◆ WHAT YOU SHOULD DO ◆
Could the listing below be returned exactly, with its pictures left out?

━━━━━━━━━━━━━━━━━━━━━━━━━━━━━━

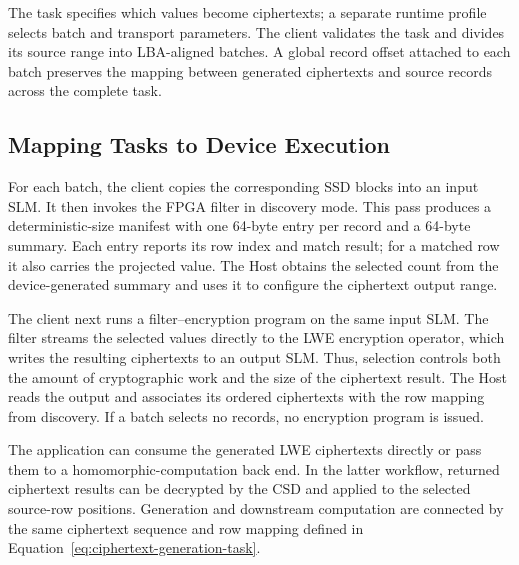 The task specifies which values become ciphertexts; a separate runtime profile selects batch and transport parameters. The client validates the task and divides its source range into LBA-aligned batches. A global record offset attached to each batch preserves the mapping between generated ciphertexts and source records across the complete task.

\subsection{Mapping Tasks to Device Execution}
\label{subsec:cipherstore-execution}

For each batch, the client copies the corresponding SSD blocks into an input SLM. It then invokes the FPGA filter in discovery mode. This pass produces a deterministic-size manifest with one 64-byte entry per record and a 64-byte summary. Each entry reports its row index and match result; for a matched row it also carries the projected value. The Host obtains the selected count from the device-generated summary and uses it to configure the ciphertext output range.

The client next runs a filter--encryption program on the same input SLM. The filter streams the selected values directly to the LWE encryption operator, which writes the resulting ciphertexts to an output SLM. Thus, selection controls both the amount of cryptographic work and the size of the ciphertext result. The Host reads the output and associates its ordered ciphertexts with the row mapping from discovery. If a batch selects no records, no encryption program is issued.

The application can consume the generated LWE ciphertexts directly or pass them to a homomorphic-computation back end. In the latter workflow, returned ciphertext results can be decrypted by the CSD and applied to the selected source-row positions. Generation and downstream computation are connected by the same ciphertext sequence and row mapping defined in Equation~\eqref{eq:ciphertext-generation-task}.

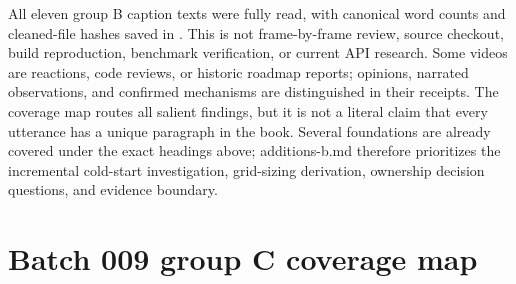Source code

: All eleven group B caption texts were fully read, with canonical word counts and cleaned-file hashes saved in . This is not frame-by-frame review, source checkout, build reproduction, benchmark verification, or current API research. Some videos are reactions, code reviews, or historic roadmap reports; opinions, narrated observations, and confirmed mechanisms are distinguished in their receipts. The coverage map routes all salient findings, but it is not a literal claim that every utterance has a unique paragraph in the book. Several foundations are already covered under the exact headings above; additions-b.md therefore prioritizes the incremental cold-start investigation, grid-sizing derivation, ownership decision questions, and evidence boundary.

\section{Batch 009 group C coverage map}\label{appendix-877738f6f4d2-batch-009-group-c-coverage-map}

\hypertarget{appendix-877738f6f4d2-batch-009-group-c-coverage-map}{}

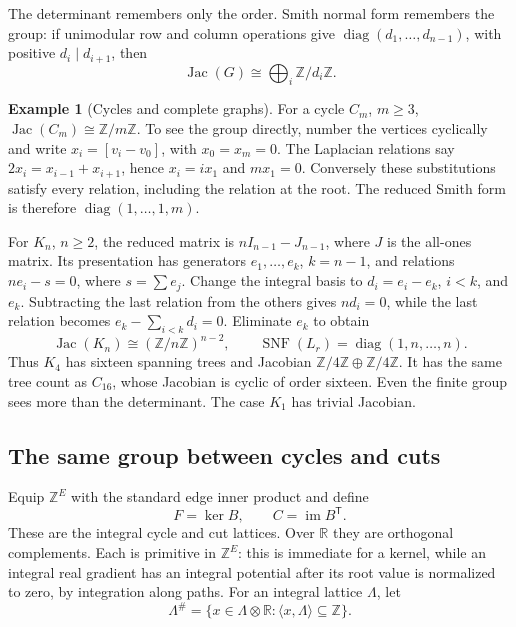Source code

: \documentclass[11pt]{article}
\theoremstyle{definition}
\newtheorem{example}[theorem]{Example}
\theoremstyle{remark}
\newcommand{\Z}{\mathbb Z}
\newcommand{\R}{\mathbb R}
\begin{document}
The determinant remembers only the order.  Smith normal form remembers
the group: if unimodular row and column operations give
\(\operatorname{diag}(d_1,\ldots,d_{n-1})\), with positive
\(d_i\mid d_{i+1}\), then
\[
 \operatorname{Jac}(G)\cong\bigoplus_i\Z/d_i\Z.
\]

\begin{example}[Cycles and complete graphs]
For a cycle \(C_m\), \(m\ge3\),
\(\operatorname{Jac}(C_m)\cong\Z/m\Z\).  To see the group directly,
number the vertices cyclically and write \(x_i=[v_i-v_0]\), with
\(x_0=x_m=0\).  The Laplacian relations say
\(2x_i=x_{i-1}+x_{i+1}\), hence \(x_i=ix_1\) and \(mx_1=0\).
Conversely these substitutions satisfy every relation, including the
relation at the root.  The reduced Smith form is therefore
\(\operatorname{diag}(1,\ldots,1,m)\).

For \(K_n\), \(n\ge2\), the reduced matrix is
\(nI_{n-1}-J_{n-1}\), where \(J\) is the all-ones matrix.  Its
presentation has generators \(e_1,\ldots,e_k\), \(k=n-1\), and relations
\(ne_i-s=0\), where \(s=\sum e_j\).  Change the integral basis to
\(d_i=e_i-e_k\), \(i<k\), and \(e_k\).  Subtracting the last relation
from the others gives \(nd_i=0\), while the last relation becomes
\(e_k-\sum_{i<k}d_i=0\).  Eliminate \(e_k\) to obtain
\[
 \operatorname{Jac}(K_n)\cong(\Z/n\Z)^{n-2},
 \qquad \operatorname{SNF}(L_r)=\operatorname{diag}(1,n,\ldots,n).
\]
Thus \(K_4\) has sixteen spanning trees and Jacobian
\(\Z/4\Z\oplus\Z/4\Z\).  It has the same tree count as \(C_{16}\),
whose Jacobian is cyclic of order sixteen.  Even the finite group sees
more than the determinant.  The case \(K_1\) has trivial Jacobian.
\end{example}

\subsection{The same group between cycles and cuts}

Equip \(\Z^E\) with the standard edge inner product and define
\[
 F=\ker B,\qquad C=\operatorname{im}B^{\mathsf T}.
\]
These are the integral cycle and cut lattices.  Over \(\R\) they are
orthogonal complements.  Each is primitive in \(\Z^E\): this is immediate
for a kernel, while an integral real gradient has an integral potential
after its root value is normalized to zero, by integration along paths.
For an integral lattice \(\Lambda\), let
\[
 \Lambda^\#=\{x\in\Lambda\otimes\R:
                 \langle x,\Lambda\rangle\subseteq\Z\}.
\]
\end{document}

━━━━━━━━━━━━━━━━━━━━━━━━━━━━━━

◆ TASK RESPONSE ◆
 The task specifies which values become ciphertexts; a separate runtime profile selects batch and transport parameters. The client validates the task and divides its source range into LBA-aligned batches. A global record offset attached to each batch preserves the mapping between generated ciphertexts and source records across the complete task.

\subsection{Mapping Tasks to Device Execution}
\label{subsec:cipherstore-execution}

For each batch, the client copies the corresponding SSD blocks into an input SLM. It then invokes the FPGA filter in discovery mode. This pass produces a deterministic-size manifest with one 64-byte entry per record and a 64-byte summary. Each entry reports its row index and match result; for a matched row it also carries the projected value. The Host obtains the selected count from the device-generated summary and uses it to configure the ciphertext output range.

The client next runs a filter--encryption program on the same input SLM. The filter streams the selected values directly to the LWE encryption operator, which writes the resulting ciphertexts to an output SLM. Thus, selection controls both the amount of cryptographic work and the size of the ciphertext result. The Host reads the output and associates its ordered ciphertexts with the row mapping from discovery. If a batch selects no records, no encryption program is issued.

The application can consume the generated LWE ciphertexts directly or pass them to a homomorphic-computation back end. In the latter workflow, returned ciphertext results can be decrypted by the CSD and applied to the selected source-row positions. Generation and downstream computation are connected by the same ciphertext sequence and row mapping defined in Equation~\eqref{eq:ciphertext-generation-task}.

Source code

: All eleven group B caption texts were fully read, with canonical word counts and cleaned-file hashes saved in . This is not frame-by-frame review, source checkout, build reproduction, benchmark verification, or current API research. Some videos are reactions, code reviews, or historic roadmap reports; opinions, narrated observations, and confirmed mechanisms are distinguished in their receipts. The coverage map routes all salient findings, but it is not a literal claim that every utterance has a unique paragraph in the book. Several foundations are already covered under the exact headings above; additions-b.md therefore prioritizes the incremental cold-start investigation, grid-sizing derivation, ownership decision questions, and evidence boundary.

\section{Batch 009 group C coverage map}\label{appendix-877738f6f4d2-batch-009-group-c-coverage-map}

\hypertarget{appendix-877738f6f4d2-batch-009-group-c-coverage-map}{}

Source code

: \documentclass[11pt]{article}
\theoremstyle{definition}
\newtheorem{example}[theorem]{Example}
\theoremstyle{remark}
\newcommand{\Z}{\mathbb Z}
\newcommand{\R}{\mathbb R}
\begin{document}
The determinant remembers only the order.  Smith normal form remembers
the group: if unimodular row and column operations give
\(\operatorname{diag}(d_1,\ldots,d_{n-1})\), with positive
\(d_i\mid d_{i+1}\), then
\[
 \operatorname{Jac}(G)\cong\bigoplus_i\Z/d_i\Z.
\]

\begin{example}[Cycles and complete graphs]
For a cycle \(C_m\), \(m\ge3\),
\(\operatorname{Jac}(C_m)\cong\Z/m\Z\).  To see the group directly,
number the vertices cyclically and write \(x_i=[v_i-v_0]\), with
\(x_0=x_m=0\).  The Laplacian relations say
\(2x_i=x_{i-1}+x_{i+1}\), hence \(x_i=ix_1\) and \(mx_1=0\).
Conversely these substitutions satisfy every relation, including the
relation at the root.  The reduced Smith form is therefore
\(\operatorname{diag}(1,\ldots,1,m)\).

For \(K_n\), \(n\ge2\), the reduced matrix is
\(nI_{n-1}-J_{n-1}\), where \(J\) is the all-ones matrix.  Its
presentation has generators \(e_1,\ldots,e_k\), \(k=n-1\), and relations
\(ne_i-s=0\), where \(s=\sum e_j\).  Change the integral basis to
\(d_i=e_i-e_k\), \(i<k\), and \(e_k\).  Subtracting the last relation
from the others gives \(nd_i=0\), while the last relation becomes
\(e_k-\sum_{i<k}d_i=0\).  Eliminate \(e_k\) to obtain
\[
 \operatorname{Jac}(K_n)\cong(\Z/n\Z)^{n-2},
 \qquad \operatorname{SNF}(L_r)=\operatorname{diag}(1,n,\ldots,n).
\]
Thus \(K_4\) has sixteen spanning trees and Jacobian
\(\Z/4\Z\oplus\Z/4\Z\).  It has the same tree count as \(C_{16}\),
whose Jacobian is cyclic of order sixteen.  Even the finite group sees
more than the determinant.  The case \(K_1\) has trivial Jacobian.
\end{example}

\subsection{The same group between cycles and cuts}

Equip \(\Z^E\) with the standard edge inner product and define
\[
 F=\ker B,\qquad C=\operatorname{im}B^{\mathsf T}.
\]
These are the integral cycle and cut lattices.  Over \(\R\) they are
orthogonal complements.  Each is primitive in \(\Z^E\): this is immediate
for a kernel, while an integral real gradient has an integral potential
after its root value is normalized to zero, by integration along paths.
For an integral lattice \(\Lambda\), let
\[
 \Lambda^\#=\{x\in\Lambda\otimes\R:
                 \langle x,\Lambda\rangle\subseteq\Z\}.
\]
\end{document}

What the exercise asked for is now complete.